Qui tire les ficelles ?
Parmi les critiques les plus virulentes, le député écologiste Claire Dubois a déclaré lors d’une audition au Conseil supérieur de l’audiovisuel que le programme “risquait de détourner le mandat de service public”. De son côté, la collectivité Rainbow France, qui représente plusieurs associations LGBT+, a publié un communiqué dénonçant des “représentations superficielles” et appelant à un audit complet du contenu.

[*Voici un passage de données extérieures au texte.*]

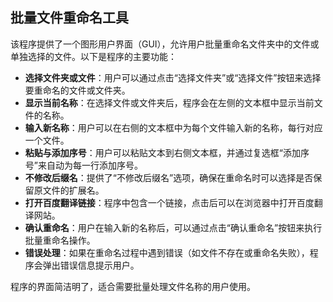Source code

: ## 批量文件重命名工具

该程序提供了一个图形用户界面（GUI），允许用户批量重命名文件夹中的文件或单独选择的文件。以下是程序的主要功能：

- **选择文件夹或文件**：用户可以通过点击“选择文件夹”或“选择文件”按钮来选择要重命名的文件或文件夹。
- **显示当前名称**：在选择文件或文件夹后，程序会在左侧的文本框中显示当前文件的名称。
- **输入新名称**：用户可以在右侧的文本框中为每个文件输入新的名称，每行对应一个文件。
- **粘贴与添加序号**：用户可以粘贴文本到右侧文本框，并通过复选框“添加序号”来自动为每一行添加序号。
- **不修改后缀名**：提供了“不修改后缀名”选项，确保在重命名时可以选择是否保留原文件的扩展名。
- **打开百度翻译链接**：程序中包含一个链接，点击后可以在浏览器中打开百度翻译网站。
- **确认重命名**：用户在输入新的名称后，可以通过点击“确认重命名”按钮来执行批量重命名操作。
- **错误处理**：如果在重命名过程中遇到错误（如文件不存在或重命名失败），程序会弹出错误信息提示用户。

程序的界面简洁明了，适合需要批量处理文件名称的用户使用。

Pourquoi le public se montre partagé
Les chiffres parlent d’eux‑mêmes : le dernier sondage d’IFOP, réalisé le 3 juillet, indique que 58 % des Français apprécient la série pour son énergie et son inclusivité, tandis que 32 % estiment qu’elle “n’a plus sa place sur une chaîne publique”. Parmi les jeunes de 18 à 24 ans, le taux d’approbation grimpe à 71 %, preuve que la génération montante continue de soutenir la culture drag.

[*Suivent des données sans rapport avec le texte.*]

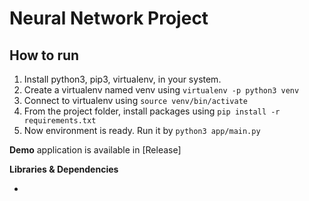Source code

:# Neural Network Project

## How to run

1. Install python3, pip3, virtualenv, in your system.
2. Create a virtualenv named venv using `virtualenv -p python3 venv`
3. Connect to virtualenv using `source venv/bin/activate`
4. From the project folder, install packages using `pip install -r requirements.txt`
8. Now environment is ready. Run it by `python3 app/main.py`



**Demo** application is available in [Release]



**Libraries & Dependencies**

- [PyQt5]: https://doc.qt.io/qtforpython/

Les coulisses d’une saison déjà controversée
Dans les studios de Boulogne‑Billancourt, les participantes préparent leurs looks les plus audacieux, mais une tension palpable se lit dans les couloirs. La gagnante de la saison précédente, Lola Deluxe, a confié à un journaliste « je sens que le feu est déjà allumé avant même le premier épisode ». Selon des sources proches du plateau, les producteurs ont dû réécrire plusieurs épreuves pour répondre aux exigences du CSA, qui menace de retirer la diffusion si les critiques persistent.
Ce qui se joue réellement
Au-delà du clash idéologique, c’est une vraie bataille budgétaire qui se joue. Le budget de 12 millions d’euros alloué à la saison 4 représente 15 % du budget total de l’antenne pour les programmes culturels. Si la chaîne devait perdre le droit de diffuser l’émission, elle devrait réaffecter ces fonds, ce qui pourrait impacter d’autres projets « culturels » comme les documentaires régionaux.

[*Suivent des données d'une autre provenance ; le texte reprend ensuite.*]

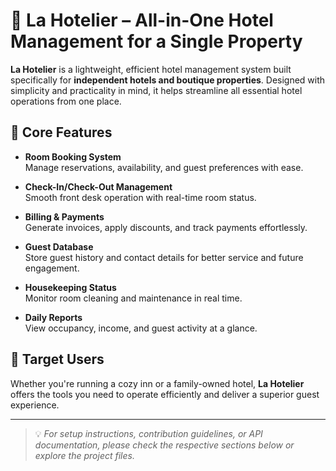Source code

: # 🏨 La Hotelier – All-in-One Hotel Management for a Single Property

**La Hotelier** is a lightweight, efficient hotel management system built specifically for **independent hotels and boutique properties**. Designed with simplicity and practicality in mind, it helps streamline all essential hotel operations from one place.

## 🔑 Core Features

- **Room Booking System**  
  Manage reservations, availability, and guest preferences with ease.

- **Check-In/Check-Out Management**  
  Smooth front desk operation with real-time room status.

- **Billing & Payments**  
  Generate invoices, apply discounts, and track payments effortlessly.

- **Guest Database**  
  Store guest history and contact details for better service and future engagement.

- **Housekeeping Status**  
  Monitor room cleaning and maintenance in real time.

- **Daily Reports**  
  View occupancy, income, and guest activity at a glance.

## 📌 Target Users

Whether you're running a cozy inn or a family-owned hotel, **La Hotelier** offers the tools you need to operate efficiently and deliver a superior guest experience.

---

> 💡 *For setup instructions, contribution guidelines, or API documentation, please check the respective sections below or explore the project files.*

Réactions du public et des influenceurs
Des influenceurs comme Camille Bijou et Yannick Miro ont relayé une pétition qui a déjà recueilli plus de 150 000 signatures. « Nous ne voulons pas que la diversité soit censurée », écrit Camille dans une story Instagram. De leur côté, des personnalités politiques conservatrices ont partagé de courtes vidéos appelant à « repenser nos priorités télévisuelles ».
Quel avenir pour Drag Race France ?
Le verdict final dépendra d’une réunion du CSA prévue le 20 juillet. Les experts prévoient que le conseil pourrait imposer un quota de visibilité LGBT+ plus strict ou, au contraire, laisser le programme tel quel en contrepartie d’un engagement renforcé sur d’autres thématiques sociales.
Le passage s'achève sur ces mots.